Wacker is a former All-American at the University of Colorado and a legend in
the local running culture. Matt Hensley was a championship level runner at the
University of Florida, now training in Boulder’s high altitude. Both are good
enough to make decent money on the pro road racing circuit; freeing up more
time for training. Alton does not have that luxury, with no other source of
reliable income; he works 40 hours a week in the shoe store.
Alton is training in Boulder
under the tutelage of local coach Brad Hudson. “He has really helped me,” says
Alton. “Brad was a very successful runner in his own right and now a very well
thought of coach. I am fortunate to have his knowledge at this point in my
career. He has upped my mileage and the high altitude I have adjusted to, and I
am just so excited to see what I can do on the track this spring. Having a
knowledgeable coach oversee my workouts has allowed me to handle the increased
workload without injuring myself. Coaching myself, I always had problems with
injuries.”
When I spoke with Alton in
September of 2014, he was preparing for a half marathon to be run the following
week in San Jose, CA. He continued to gush optimistically. “I am so excited and
positive right now about my running,” he said. “It’s my running friends, the
support of the running community here in Boulder. Moving here was a great move.
I am very happy. I really thought two years ago that my running career was
done. To get a second chance, in this setting, I feel blessed and I am
determined to enjoy the process. But four minutes, that number is never far
from my thoughts.”
Alton understands he is now in
2014 racing both the stop watch and his aging body. In his 30’s, he knows that
this upcoming outdoor season may well be his last best chance to reach his
lofty personal running goals. He will admit that at times, on nights he cannot
sleep, the challenges seem overwhelming. He has endured with his running dreams
for 12 long years, while suffering numerous setbacks, both on and off the
track. At times he has seriously considered surrendering, throwing in the
towel. He will openly admit to questioning himself. Maybe that four-minute mile
is not, after all, embedded in the fiber of his well-trained body? Quit now and
refocus on what mainstream and conventional social thought tell us is
important? Late at night, his reflections focus on the many years he has
committed, having sacrificed so much for a goal most do not understand. It
happens to all dreamers: self-doubt creeps in; leeches onto the heart and soul
as despair begins to take over. Is running really worth all of this? But when
the sun rises on a new day, so does his resolve. “It is in me, I know it,” and
he vows to continue the quest.
I ask Alton, “If you don’t
meet your running goals, was this move to Boulder and all you have had to
sacrifice to chase this dream been worth it?” Alton is a young man who smiles a
lot, but my leading question elicits a sparkle in his eyes and an even wider
grin, “absolutely.”
“If you are depressed you are living in the past.

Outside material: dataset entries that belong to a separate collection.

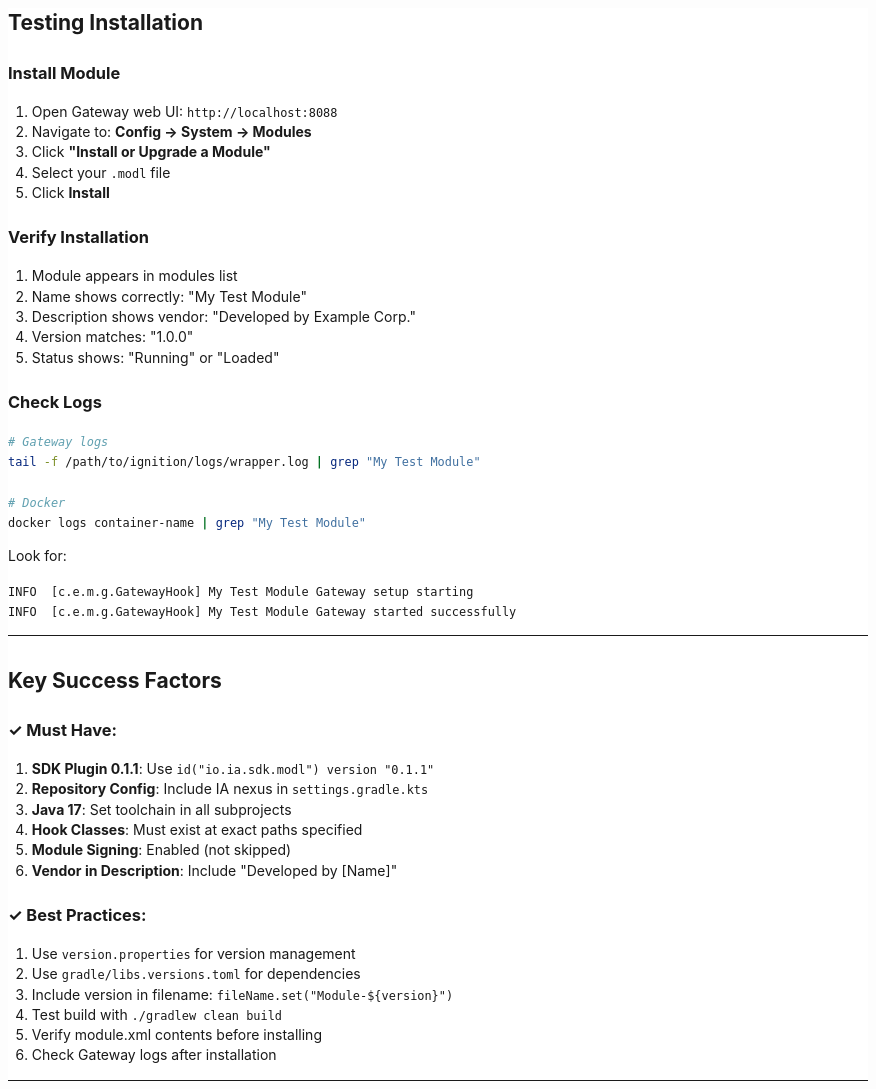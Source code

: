 
## Testing Installation

### Install Module
1. Open Gateway web UI: `http://localhost:8088`
2. Navigate to: **Config → System → Modules**
3. Click **"Install or Upgrade a Module"**
4. Select your `.modl` file
5. Click **Install**

### Verify Installation
1. Module appears in modules list
2. Name shows correctly: "My Test Module"
3. Description shows vendor: "Developed by Example Corp."
4. Version matches: "1.0.0"
5. Status shows: "Running" or "Loaded"

### Check Logs
```bash
# Gateway logs
tail -f /path/to/ignition/logs/wrapper.log | grep "My Test Module"

# Docker
docker logs container-name | grep "My Test Module"
```

Look for:
```
INFO  [c.e.m.g.GatewayHook] My Test Module Gateway setup starting
INFO  [c.e.m.g.GatewayHook] My Test Module Gateway started successfully
```

---

## Key Success Factors

### ✓ Must Have:
1. **SDK Plugin 0.1.1**: Use `id("io.ia.sdk.modl") version "0.1.1"`
2. **Repository Config**: Include IA nexus in `settings.gradle.kts`
3. **Java 17**: Set toolchain in all subprojects
4. **Hook Classes**: Must exist at exact paths specified
5. **Module Signing**: Enabled (not skipped)
6. **Vendor in Description**: Include "Developed by [Name]"

### ✓ Best Practices:
1. Use `version.properties` for version management
2. Use `gradle/libs.versions.toml` for dependencies
3. Include version in filename: `fileName.set("Module-${version}")`
4. Test build with `./gradlew clean build`
5. Verify module.xml contents before installing
6. Check Gateway logs after installation

---
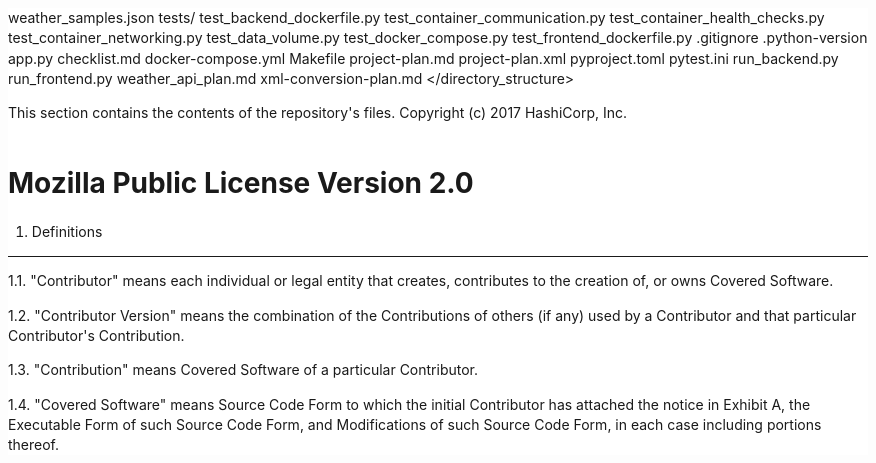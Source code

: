   weather_samples.json
tests/
  test_backend_dockerfile.py
  test_container_communication.py
  test_container_health_checks.py
  test_container_networking.py
  test_data_volume.py
  test_docker_compose.py
  test_frontend_dockerfile.py
.gitignore
.python-version
app.py
checklist.md
docker-compose.yml
Makefile
project-plan.md
project-plan.xml
pyproject.toml
pytest.ini
run_backend.py
run_frontend.py
weather_api_plan.md
xml-conversion-plan.md
</directory_structure>

<files>
This section contains the contents of the repository's files.

<file path=".terraform/providers/registry.terraform.io/hashicorp/google-beta/6.27.0/darwin_amd64/LICENSE.txt">
Copyright (c) 2017 HashiCorp, Inc.

Mozilla Public License Version 2.0
==================================

1. Definitions
--------------

1.1. "Contributor"
    means each individual or legal entity that creates, contributes to
    the creation of, or owns Covered Software.

1.2. "Contributor Version"
    means the combination of the Contributions of others (if any) used
    by a Contributor and that particular Contributor's Contribution.

1.3. "Contribution"
    means Covered Software of a particular Contributor.

1.4. "Covered Software"
    means Source Code Form to which the initial Contributor has attached
    the notice in Exhibit A, the Executable Form of such Source Code
    Form, and Modifications of such Source Code Form, in each case
    including portions thereof.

If you are anxious you are living in the future.
If you are at peace you are living in the present.”
Lao Tzu
Nell Rojas took a deep breath,
steeling her resolve before launching feet first into the outdoor pool at Rally
Sports Center in Boulder CO. It was the middle of January and the steam rising
from the water was a visual barometer of the illogical reasoning of her
actions. No normal person would submit to such discomfort in the middle of a
frigid Rocky Mountain winter, especially when a heated indoor pool lay just on
the other side of an adjoining window. For the gritty Rojas it was a symbolic
statement; her determination had returned, she was now all in with both feet,
back on task in her quest to break into the upper echelon of the world’s elite
rankings of women’s triathletes.
For several months the
cerebral Rojas had been brooding; not a sign of good karma coming from the introspective
and self-professed perfectionist. She acknowledged her career as a triathlete
was at a cross road. “I had to give this, my commitment to training fulltime, a
real personal evaluation,” she admitted to me over an in-between workouts meal
at a local Mexican restaurant. “Can I make this work? Is it worth it? It has
been so hard; I have just gone back and forth. Should I continue to pour
everything I have into my training, or should I get on with the rest of my
life? For me to train as a serious elite level triathlete, I have to put
everything else in my life on hold. Am I just being narcissistic? Am I being
selfish? There are just a lot of variables in my life right now, more people
than just (me) are effected by my training and lifestyle that I needed to make
an honest appraisal of what I want out of both the sport and my life.”
It had been a rollercoaster
couple of winter off season months for Rojas and her support team, as she
vacillated daily on her future. She
alluded to a “new guy.” She continued to bemoan the financial stress her career
was under. Her lack of progress in the swimming portion of her sport continued
to frustrate her. Was it time to move on to the real world of the retired
athlete? But when she was honest with herself, she told me after the swim
portion of her work out on an unseasonable warm January day, she had to stay
the course, not yet ready to walk away and shutter her dream. Rojas said she
listened to her heart, postponing surrender. She did, however, qualify her
commitment; “I have got to see progress this season, or its time to move on.”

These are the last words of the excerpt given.